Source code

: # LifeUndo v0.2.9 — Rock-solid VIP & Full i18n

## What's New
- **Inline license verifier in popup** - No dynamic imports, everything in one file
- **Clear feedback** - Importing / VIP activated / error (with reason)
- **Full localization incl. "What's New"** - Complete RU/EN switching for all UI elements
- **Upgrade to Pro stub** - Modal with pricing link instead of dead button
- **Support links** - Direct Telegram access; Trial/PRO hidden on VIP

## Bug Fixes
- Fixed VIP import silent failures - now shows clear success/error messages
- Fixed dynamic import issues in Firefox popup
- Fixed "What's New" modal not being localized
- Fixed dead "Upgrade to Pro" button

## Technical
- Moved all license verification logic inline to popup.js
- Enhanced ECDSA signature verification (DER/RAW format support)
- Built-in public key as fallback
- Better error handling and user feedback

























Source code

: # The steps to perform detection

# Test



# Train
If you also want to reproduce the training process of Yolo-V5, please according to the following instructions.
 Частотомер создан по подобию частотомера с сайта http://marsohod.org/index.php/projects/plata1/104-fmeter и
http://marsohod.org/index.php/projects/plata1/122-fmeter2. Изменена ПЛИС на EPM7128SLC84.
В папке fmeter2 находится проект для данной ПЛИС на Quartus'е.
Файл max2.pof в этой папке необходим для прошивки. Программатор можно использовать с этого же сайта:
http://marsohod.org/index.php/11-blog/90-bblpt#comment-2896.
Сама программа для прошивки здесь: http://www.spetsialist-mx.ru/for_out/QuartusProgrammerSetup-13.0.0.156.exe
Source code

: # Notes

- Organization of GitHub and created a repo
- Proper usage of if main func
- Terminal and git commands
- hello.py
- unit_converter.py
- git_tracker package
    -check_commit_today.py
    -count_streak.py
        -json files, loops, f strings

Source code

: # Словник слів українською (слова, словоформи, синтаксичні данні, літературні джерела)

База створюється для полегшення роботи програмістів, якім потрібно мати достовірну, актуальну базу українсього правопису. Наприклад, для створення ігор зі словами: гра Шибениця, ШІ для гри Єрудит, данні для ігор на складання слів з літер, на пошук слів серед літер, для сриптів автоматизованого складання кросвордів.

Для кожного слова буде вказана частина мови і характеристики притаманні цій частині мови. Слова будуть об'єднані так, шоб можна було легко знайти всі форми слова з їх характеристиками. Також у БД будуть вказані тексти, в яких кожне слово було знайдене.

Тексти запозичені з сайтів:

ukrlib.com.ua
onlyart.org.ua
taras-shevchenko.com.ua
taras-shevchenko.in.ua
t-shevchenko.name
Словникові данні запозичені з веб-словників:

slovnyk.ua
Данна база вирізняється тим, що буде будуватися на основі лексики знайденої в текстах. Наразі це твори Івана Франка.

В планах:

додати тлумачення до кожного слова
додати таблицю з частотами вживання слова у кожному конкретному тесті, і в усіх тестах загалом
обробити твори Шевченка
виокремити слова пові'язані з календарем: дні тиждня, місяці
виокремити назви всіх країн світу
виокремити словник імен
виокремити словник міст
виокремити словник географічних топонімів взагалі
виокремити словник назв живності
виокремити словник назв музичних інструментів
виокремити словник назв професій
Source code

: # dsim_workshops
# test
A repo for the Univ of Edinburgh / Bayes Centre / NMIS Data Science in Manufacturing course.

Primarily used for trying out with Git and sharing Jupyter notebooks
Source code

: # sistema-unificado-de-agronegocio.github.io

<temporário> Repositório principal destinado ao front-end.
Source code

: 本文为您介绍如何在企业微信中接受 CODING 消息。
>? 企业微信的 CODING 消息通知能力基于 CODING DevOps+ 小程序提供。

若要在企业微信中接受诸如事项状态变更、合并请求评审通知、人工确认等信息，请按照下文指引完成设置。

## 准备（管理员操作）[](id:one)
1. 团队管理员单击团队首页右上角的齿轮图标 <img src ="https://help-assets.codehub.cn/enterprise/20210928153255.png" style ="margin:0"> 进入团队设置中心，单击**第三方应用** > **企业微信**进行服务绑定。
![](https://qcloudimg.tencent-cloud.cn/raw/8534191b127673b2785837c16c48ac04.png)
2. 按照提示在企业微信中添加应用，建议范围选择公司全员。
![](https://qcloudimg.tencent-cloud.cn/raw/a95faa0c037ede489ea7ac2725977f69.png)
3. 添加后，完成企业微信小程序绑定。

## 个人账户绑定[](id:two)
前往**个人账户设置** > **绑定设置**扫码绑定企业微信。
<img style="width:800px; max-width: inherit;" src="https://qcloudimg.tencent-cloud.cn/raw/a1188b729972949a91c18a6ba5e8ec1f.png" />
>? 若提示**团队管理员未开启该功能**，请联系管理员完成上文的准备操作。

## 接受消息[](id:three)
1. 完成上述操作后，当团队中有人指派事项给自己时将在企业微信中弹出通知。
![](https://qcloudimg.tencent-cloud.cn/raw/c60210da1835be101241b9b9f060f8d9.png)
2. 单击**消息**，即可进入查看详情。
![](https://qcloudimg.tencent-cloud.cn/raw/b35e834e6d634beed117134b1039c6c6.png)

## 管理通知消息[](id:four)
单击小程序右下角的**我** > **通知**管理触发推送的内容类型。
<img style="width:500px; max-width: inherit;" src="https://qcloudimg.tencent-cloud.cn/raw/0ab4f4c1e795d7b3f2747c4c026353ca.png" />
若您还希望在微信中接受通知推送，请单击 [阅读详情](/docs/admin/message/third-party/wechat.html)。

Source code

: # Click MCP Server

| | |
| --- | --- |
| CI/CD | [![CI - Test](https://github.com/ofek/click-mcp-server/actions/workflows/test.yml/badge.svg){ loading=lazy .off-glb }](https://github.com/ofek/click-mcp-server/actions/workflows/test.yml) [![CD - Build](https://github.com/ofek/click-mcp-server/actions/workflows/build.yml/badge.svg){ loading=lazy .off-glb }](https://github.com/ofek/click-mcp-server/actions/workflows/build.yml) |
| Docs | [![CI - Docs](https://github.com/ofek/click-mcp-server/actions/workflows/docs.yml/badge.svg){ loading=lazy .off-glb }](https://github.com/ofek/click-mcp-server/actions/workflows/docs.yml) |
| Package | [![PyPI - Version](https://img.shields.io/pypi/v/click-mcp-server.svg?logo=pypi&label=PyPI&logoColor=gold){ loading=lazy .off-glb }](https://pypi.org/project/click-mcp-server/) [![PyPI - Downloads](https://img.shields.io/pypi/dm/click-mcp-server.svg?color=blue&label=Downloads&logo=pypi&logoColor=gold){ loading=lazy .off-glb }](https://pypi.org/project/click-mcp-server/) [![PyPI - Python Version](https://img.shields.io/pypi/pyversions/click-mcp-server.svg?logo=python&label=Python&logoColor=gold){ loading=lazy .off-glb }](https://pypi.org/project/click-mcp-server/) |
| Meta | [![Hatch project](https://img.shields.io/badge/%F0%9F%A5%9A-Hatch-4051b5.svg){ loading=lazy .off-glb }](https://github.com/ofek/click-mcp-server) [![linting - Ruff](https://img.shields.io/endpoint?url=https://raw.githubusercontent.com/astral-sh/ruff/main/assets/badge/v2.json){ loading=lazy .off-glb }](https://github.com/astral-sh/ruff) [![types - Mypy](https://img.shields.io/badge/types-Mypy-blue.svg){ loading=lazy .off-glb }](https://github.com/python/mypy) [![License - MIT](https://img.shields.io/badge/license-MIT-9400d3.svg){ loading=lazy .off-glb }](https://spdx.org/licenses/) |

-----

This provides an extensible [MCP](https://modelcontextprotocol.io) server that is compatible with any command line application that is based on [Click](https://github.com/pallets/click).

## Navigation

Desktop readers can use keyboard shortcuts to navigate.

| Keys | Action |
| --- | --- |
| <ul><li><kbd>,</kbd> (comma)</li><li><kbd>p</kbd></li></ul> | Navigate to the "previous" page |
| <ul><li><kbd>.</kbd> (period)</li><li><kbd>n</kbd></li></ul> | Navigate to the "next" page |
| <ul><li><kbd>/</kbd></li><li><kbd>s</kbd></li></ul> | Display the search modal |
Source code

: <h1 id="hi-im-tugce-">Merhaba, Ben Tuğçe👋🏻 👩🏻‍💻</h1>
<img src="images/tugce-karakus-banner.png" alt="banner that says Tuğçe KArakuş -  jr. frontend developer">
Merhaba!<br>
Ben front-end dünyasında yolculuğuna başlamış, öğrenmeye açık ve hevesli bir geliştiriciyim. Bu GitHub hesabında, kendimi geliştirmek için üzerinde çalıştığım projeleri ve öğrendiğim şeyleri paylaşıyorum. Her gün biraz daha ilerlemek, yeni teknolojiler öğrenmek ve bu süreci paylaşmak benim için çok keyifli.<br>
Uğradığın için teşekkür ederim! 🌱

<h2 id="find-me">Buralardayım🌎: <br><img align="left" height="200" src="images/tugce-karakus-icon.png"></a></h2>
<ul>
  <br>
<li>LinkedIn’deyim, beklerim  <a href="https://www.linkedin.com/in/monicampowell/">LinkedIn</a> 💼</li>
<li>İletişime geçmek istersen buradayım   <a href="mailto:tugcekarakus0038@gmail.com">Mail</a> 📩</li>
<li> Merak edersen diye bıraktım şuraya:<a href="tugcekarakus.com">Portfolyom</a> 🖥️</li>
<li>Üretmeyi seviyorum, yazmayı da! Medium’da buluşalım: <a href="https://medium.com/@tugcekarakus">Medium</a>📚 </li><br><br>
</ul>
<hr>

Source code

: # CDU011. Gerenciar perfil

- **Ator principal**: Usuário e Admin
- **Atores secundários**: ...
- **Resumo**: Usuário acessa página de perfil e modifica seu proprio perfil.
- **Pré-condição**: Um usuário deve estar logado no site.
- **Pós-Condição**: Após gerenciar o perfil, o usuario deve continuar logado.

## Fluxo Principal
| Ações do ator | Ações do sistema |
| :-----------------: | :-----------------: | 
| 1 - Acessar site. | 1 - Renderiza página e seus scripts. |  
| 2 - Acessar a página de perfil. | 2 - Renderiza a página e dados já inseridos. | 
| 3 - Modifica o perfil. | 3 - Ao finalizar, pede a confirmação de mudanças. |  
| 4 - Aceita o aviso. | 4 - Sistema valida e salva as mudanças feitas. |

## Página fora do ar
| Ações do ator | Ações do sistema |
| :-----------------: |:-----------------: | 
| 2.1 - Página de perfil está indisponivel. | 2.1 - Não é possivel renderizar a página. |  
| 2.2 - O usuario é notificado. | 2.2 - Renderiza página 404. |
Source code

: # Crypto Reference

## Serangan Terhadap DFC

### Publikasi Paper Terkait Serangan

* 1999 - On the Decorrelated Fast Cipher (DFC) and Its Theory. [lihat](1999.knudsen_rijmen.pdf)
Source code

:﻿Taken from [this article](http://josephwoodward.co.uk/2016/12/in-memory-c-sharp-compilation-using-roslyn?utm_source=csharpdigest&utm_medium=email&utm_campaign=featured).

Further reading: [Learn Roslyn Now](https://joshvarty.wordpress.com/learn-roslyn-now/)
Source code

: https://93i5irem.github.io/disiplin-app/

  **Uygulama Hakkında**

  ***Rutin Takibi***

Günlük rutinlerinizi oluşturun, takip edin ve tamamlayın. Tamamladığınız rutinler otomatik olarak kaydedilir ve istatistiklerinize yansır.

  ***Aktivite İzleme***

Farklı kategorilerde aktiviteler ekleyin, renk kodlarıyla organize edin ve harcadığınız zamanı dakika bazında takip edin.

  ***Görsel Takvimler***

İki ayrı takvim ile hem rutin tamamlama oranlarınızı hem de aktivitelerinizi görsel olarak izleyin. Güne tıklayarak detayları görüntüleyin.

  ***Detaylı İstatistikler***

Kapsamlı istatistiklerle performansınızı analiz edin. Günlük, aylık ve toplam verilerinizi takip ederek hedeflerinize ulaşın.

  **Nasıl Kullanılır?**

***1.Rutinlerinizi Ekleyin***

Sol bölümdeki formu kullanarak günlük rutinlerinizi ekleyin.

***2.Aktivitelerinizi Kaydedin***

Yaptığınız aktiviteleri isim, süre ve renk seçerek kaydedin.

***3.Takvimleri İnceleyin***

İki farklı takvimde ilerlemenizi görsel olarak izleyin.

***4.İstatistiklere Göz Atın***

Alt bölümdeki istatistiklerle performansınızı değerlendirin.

* REQUIRED WORK:
Filter the records above for the string "bölümdeki" and copy each matching line.

* WRITTEN ANSWER:
Sol bölümdeki formu kullanarak günlük rutinlerinizi ekleyin.
Alt bölümdeki istatistiklerle performansınızı değerlendirin.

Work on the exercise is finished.